### Problem to solve
Going from the line that contains "### **Understanding Variables in JavaScript**" to the last line of the material below, repeat every line exactly.

____ Exercise data

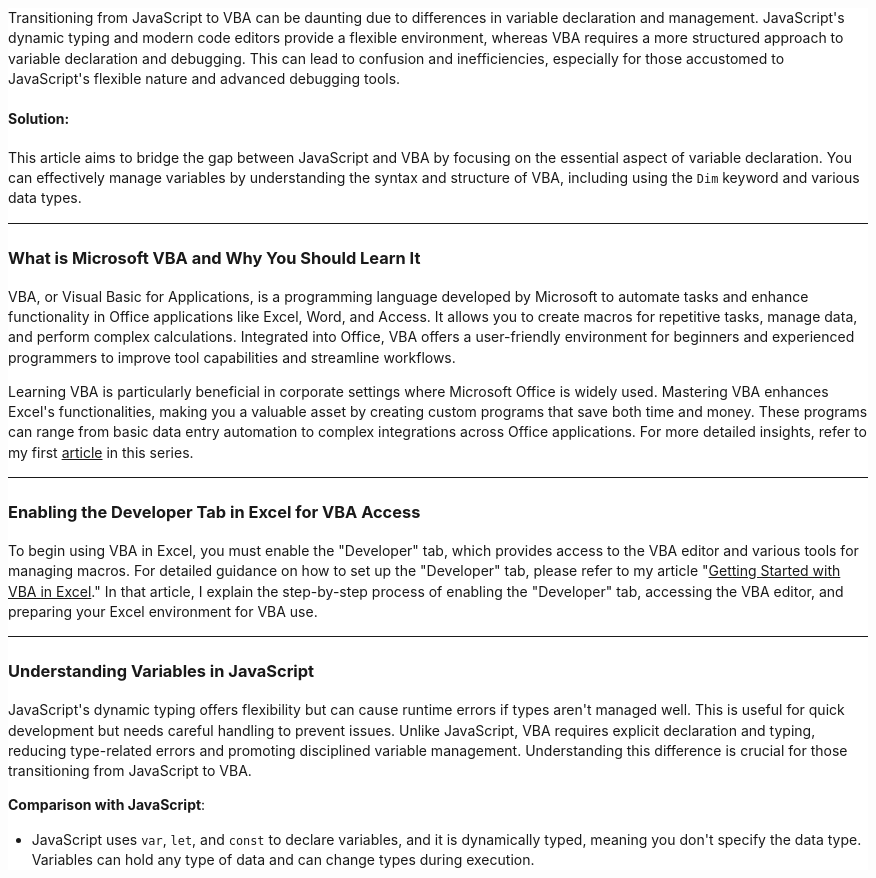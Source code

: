 Transitioning from JavaScript to VBA can be daunting due to differences in variable declaration and management. JavaScript's dynamic typing and modern code editors provide a flexible environment, whereas VBA requires a more structured approach to variable declaration and debugging. This can lead to confusion and inefficiencies, especially for those accustomed to JavaScript's flexible nature and advanced debugging tools.

#### **Solution:**

This article aims to bridge the gap between JavaScript and VBA by focusing on the essential aspect of variable declaration. You can effectively manage variables by understanding the syntax and structure of VBA, including using the `Dim` keyword and various data types.

---

### What is Microsoft VBA and Why You Should Learn It

VBA, or Visual Basic for Applications, is a programming language developed by Microsoft to automate tasks and enhance functionality in Office applications like Excel, Word, and Access. It allows you to create macros for repetitive tasks, manage data, and perform complex calculations. Integrated into Office, VBA offers a user-friendly environment for beginners and experienced programmers to improve tool capabilities and streamline workflows.

Learning VBA is particularly beneficial in corporate settings where Microsoft Office is widely used. Mastering VBA enhances Excel's functionalities, making you a valuable asset by creating custom programs that save both time and money. These programs can range from basic data entry automation to complex integrations across Office applications. For more detailed insights, refer to my first [article](https://selftaughttxg.com/2025/02-25/what-is-microsoft-vba-and-why-you-should-learn-it/) in this series.

---

### Enabling the Developer Tab in Excel for VBA Access

To begin using VBA in Excel, you must enable the "Developer" tab, which provides access to the VBA editor and various tools for managing macros. For detailed guidance on how to set up the "Developer" tab, please refer to my article "[Getting Started with VBA in Excel](https://selftaughttxg.com/2025/02-25/what-is-microsoft-vba-and-why-you-should-learn-it/)." In that article, I explain the step-by-step process of enabling the "Developer" tab, accessing the VBA editor, and preparing your Excel environment for VBA use.

---

### **Understanding Variables in JavaScript**

JavaScript's dynamic typing offers flexibility but can cause runtime errors if types aren't managed well. This is useful for quick development but needs careful handling to prevent issues. Unlike JavaScript, VBA requires explicit declaration and typing, reducing type-related errors and promoting disciplined variable management. Understanding this difference is crucial for those transitioning from JavaScript to VBA.

**Comparison with JavaScript**:

* JavaScript uses `var`, `let`, and `const` to declare variables, and it is dynamically typed, meaning you don't specify the data type. Variables can hold any type of data and can change types during execution.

________

### Response box
### **Understanding Variables in JavaScript**

JavaScript's dynamic typing offers flexibility but can cause runtime errors if types aren't managed well. This is useful for quick development but needs careful handling to prevent issues. Unlike JavaScript, VBA requires explicit declaration and typing, reducing type-related errors and promoting disciplined variable management. Understanding this difference is crucial for those transitioning from JavaScript to VBA.

**Comparison with JavaScript**:

* JavaScript uses `var`, `let`, and `const` to declare variables, and it is dynamically typed, meaning you don't specify the data type. Variables can hold any type of data and can change types during execution.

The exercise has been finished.